Takahashi is conducting an experiment growing \(N\) types of plants in his school science class.
高桥正在学校的科学课上开展种植 \(N\) 种植物的实验。

Each plant has a different initial height and daily growth rate. Specifically, the \(i\)-th plant (\(1 \leq i \leq N\)) has a height of \(A_i\) cm at the start of the experiment (day \(0\)) and grows by \(B_i\) cm per day. That is, the height of the \(i\)-th plant on day \(d\) (\(d = 0, 1, 2, \ldots\)) is \(A_i + B_i \times d\) cm.
每种植物具有不同的初始高度和日生长速率。具体而言，第 \(i\) 株植物（\(1 ≤ i ≤ N\)）在实验开始时（第 \(0\) 天）的高度为 \(A_i\) 厘米，且每天生长 \(B_i\) 厘米。也就是说，第 \(i\) 株植物在第 \(d\) 天（\(d = 0, 1, 2, …\)）的高度为 \(A_i + B_i × d\) 厘米。

Takahashi plans to check the heights of the plants every day on day \(0\), day \(1\), day \(2\), \(\ldots\), and end the observation on the first day when all plants have a height of at least \(M\) cm.
高桥计划在第 \(0\) 天、第 \(1\) 天、第 \(2\) 天……每天检查植物的高度，并在所有植物的高度都至少达到 \(M\) 厘米的第一天结束观察。

Find the day when the observation ends, that is, the smallest non-negative integer \(d\) such that \(A_i + B_i \times d \geq M\) holds for all \(i\) (\(1 \leq i \leq N\)).
求观察结束的天数，即满足对于所有 \(i\)（\(1 ≤ i ≤ N\)）都有 \(A_i + B_i × d ≥ M\) 的最小非负整数 \(d\)。

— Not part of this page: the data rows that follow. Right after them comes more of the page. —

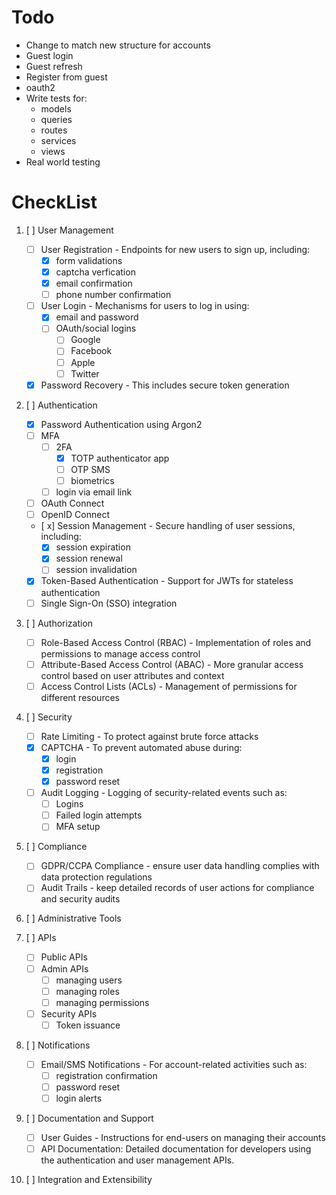 # Todo
* Change to match new structure for accounts
* Guest login
* Guest refresh
* Register from guest
* oauth2
* Write tests for:
    * models
    * queries
    * routes
    * services
    * views
* Real world testing

# CheckList
1. [ ] User Management
    * [ ] User Registration - Endpoints for new users to sign up, including:
        * [x] form validations
        * [x] captcha verfication
        * [x] email confirmation
        * [ ] phone number confirmation
    * [ ] User Login - Mechanisms for users to log in using:
        * [x] email and password
        * [ ] OAuth/social logins
            * [ ] Google
            * [ ] Facebook
            * [ ] Apple
            * [ ] Twitter
    * [x] Password Recovery - This includes secure token generation

2. [ ] Authentication
    * [x] Password Authentication using Argon2
    * [ ] MFA
        * [ ] 2FA
            * [x] TOTP authenticator app
            * [ ] OTP SMS
            * [ ] biometrics
        * [ ] login via email link
    * [ ] OAuth Connect
    * [ ] OpenID Connect
    * [ x] Session Management - Secure handling of user sessions, including:
        * [x] session expiration
        * [x] session renewal
        * [ ] session invalidation
    * [x] Token-Based Authentication - Support for JWTs for stateless authentication
    * [ ] Single Sign-On (SSO) integration

3. [ ] Authorization
    * [ ] Role-Based Access Control (RBAC) - Implementation of roles and permissions to manage access control
    * [ ] Attribute-Based Access Control (ABAC) - More granular access control based on user attributes and context
    * [ ] Access Control Lists (ACLs) - Management of permissions for different resources

4. [ ] Security
    * [ ] Rate Limiting - To protect against brute force attacks
    * [x] CAPTCHA - To prevent automated abuse during:
        * [x] login
        * [x] registration
        * [x] password reset
    * [ ] Audit Logging - Logging of security-related events such as:
        * [ ] Logins
        * [ ] Failed login attempts
        * [ ] MFA setup

5. [ ] Compliance
    * [ ] GDPR/CCPA Compliance - ensure user data handling complies with data protection regulations
    * [ ] Audit Trails - keep detailed records of user actions for compliance and security audits

6. [ ] Administrative Tools

7. [ ] APIs
    * [ ] Public APIs
    * [ ] Admin APIs
        * [ ] managing users
        * [ ] managing roles
        * [ ] managing permissions
    * [ ] Security APIs
        * [ ] Token issuance

8. [ ] Notifications
    * [ ] Email/SMS Notifications - For account-related activities such as:
        * [ ] registration confirmation
        * [ ] password reset
        * [ ] login alerts

9. [ ] Documentation and Support
    * [ ] User Guides - Instructions for end-users on managing their accounts
    * [ ] API Documentation: Detailed documentation for developers using the authentication and user management APIs.

10. [ ] Integration and Extensibility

Note that under the given constraints, the answer is guaranteed to exist as a finite value.
注意，在给定的约束条件下，答案保证存在且为有限值。

【输入】

\(N\) \(M\)
\(A_1\) \(B_1\)
\(A_2\) \(B_2\)
\(\vdots\)
\(A_N\) \(B_N\)

• The first line contains an integer \(N\) representing the number of plant types and an integer \(M\) representing the target height, separated by a space.
• The following \(N\) lines each contain, for the \(i\)-th line (\(1 \leq i \leq N\)), the initial height \(A_i\) and the daily growth rate \(B_i\) of the \(i\)-th plant, separated by a space.

【输出】

Print on a single line the smallest non-negative integer \(d\) such that all plants have a height of at least \(M\) cm.

【输入样例】

3 10
2 3
5 2
8 1

【输出样例】

3

【解题思路】

【代码详解】

#include <bits/stdc++.h>
using namespace std;

const int N = 200005;
int n, m, ans;  // n: 商品种类数，m: 目标数量，ans: 最大天数

int main()
{
    cin >> n >> m;  // 读入商品种类数和目标数量
    
    for (int i = 1; i <= n; i++)
    {
        int a, b;  // a: 初始数量，b: 每天新增数量
        cin >> a >> b;  // 读入每种商品的初始数量和每天新增数量
        
        // 计算收集m个该商品所需的天数
        // 公式: (m-a+(b-1))/b
        // 解释: 先减去已有的a个，然后计算需要的天数
        // 向上取整的技巧: (x + (b-1)) / b
        ans = max(ans, (m - a + (b - 1)) / b);
    }
    
    cout << ans << endl;  // 输出收集m个任意商品所需的最大天数
    return 0;
}

【运行结果】

3 10
2 3
5 2
8 1
3

D - Keys and Treasure Boxes

【题目来源】

AtCoder：D - Keys and Treasure Boxes (atcoder.jp)

【题目描述】

After a long adventure, Takahashi has reached ruins containing \(N\) treasure chests.
经过漫长的冒险，高桥抵达了藏有 \(N\) 个宝箱的遗迹。

Each treasure chest \(i\) (\(1 \leq i \leq N\)) is secured with a lock of strength \(C_i\). A larger strength value means a sturdier lock. All treasure chests have mutually distinct lock strengths.
每个宝箱 \(i\)（\(1 ≤ i ≤ N\)）都配有一把强度为 \(C_i\) 的锁。强度值越大，意味着锁越坚固。所有宝箱的锁强度互不相同。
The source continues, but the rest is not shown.